Collected data
--*--

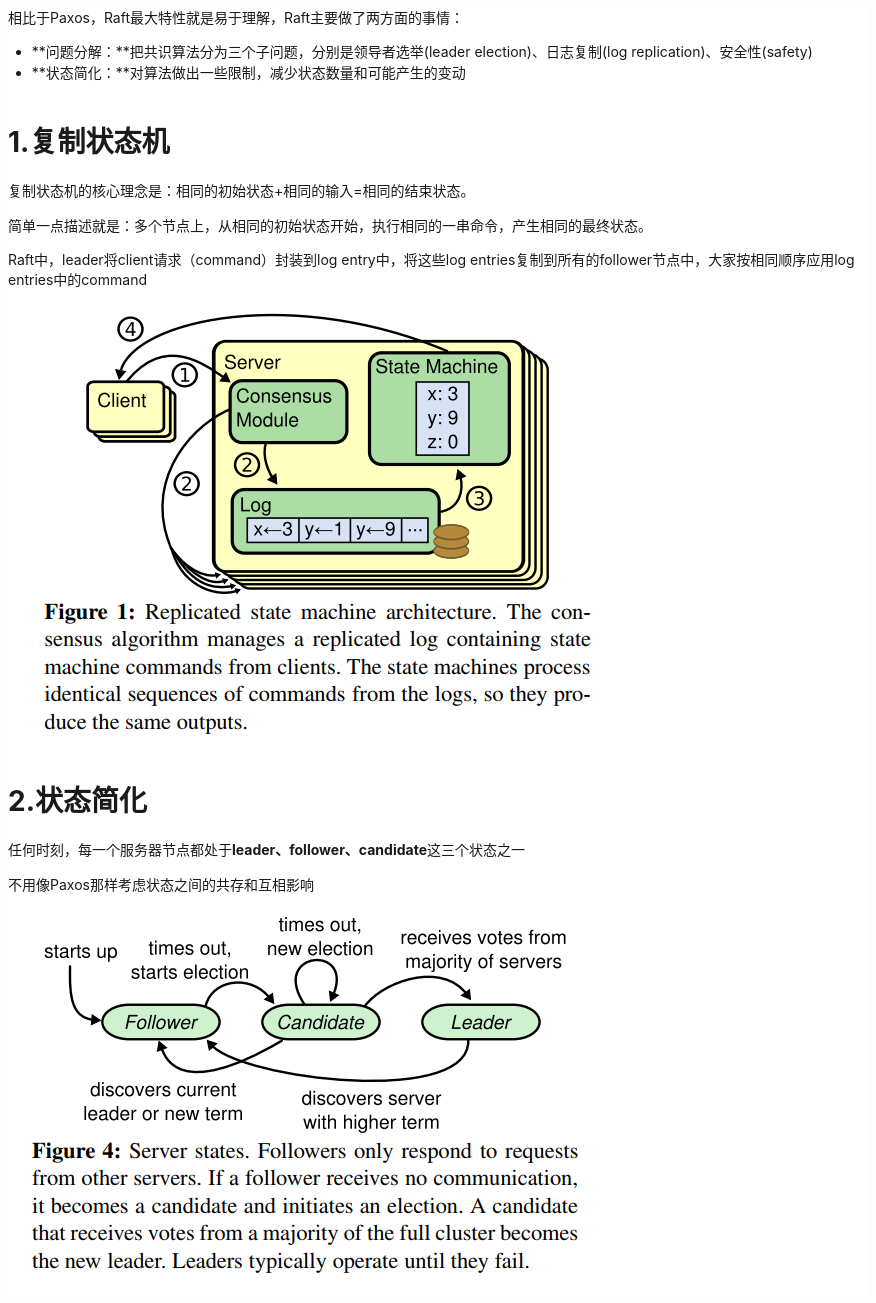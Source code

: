 ​	相比于Paxos，Raft最大特性就是易于理解，Raft主要做了两方面的事情：

- **问题分解：**把共识算法分为三个子问题，分别是领导者选举(leader election)、日志复制(log replication)、安全性(safety)
- **状态简化：**对算法做出一些限制，减少状态数量和可能产生的变动

# 1.复制状态机

复制状态机的核心理念是：相同的初始状态+相同的输入=相同的结束状态。

简单一点描述就是：多个节点上，从相同的初始状态开始，执行相同的一串命令，产生相同的最终状态。

Raft中，leader将client请求（command）封装到log entry中，将这些log entries复制到所有的follower节点中，大家按相同顺序应用log entries中的command

![](https://github.com/Songzm1999/Mit-6.824-2021/blob/master/images/Raft-F1.png)

# 2.状态简化

任何时刻，每一个服务器节点都处于**leader、follower、candidate**这三个状态之一

不用像Paxos那样考虑状态之间的共存和互相影响

![](https://github.com/Songzm1999/Mit-6.824-2021/blob/master/images/Raft-F4.png)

--*--

• [Task statement] Output nothing but the lines from the one containing "任何时刻，每一个服务器节点都" through the last line of the data, exactly as they stand.

• [Completed task]
任何时刻，每一个服务器节点都处于**leader、follower、candidate**这三个状态之一

不用像Paxos那样考虑状态之间的共存和互相影响

![](https://github.com/Songzm1999/Mit-6.824-2021/blob/master/images/Raft-F4.png)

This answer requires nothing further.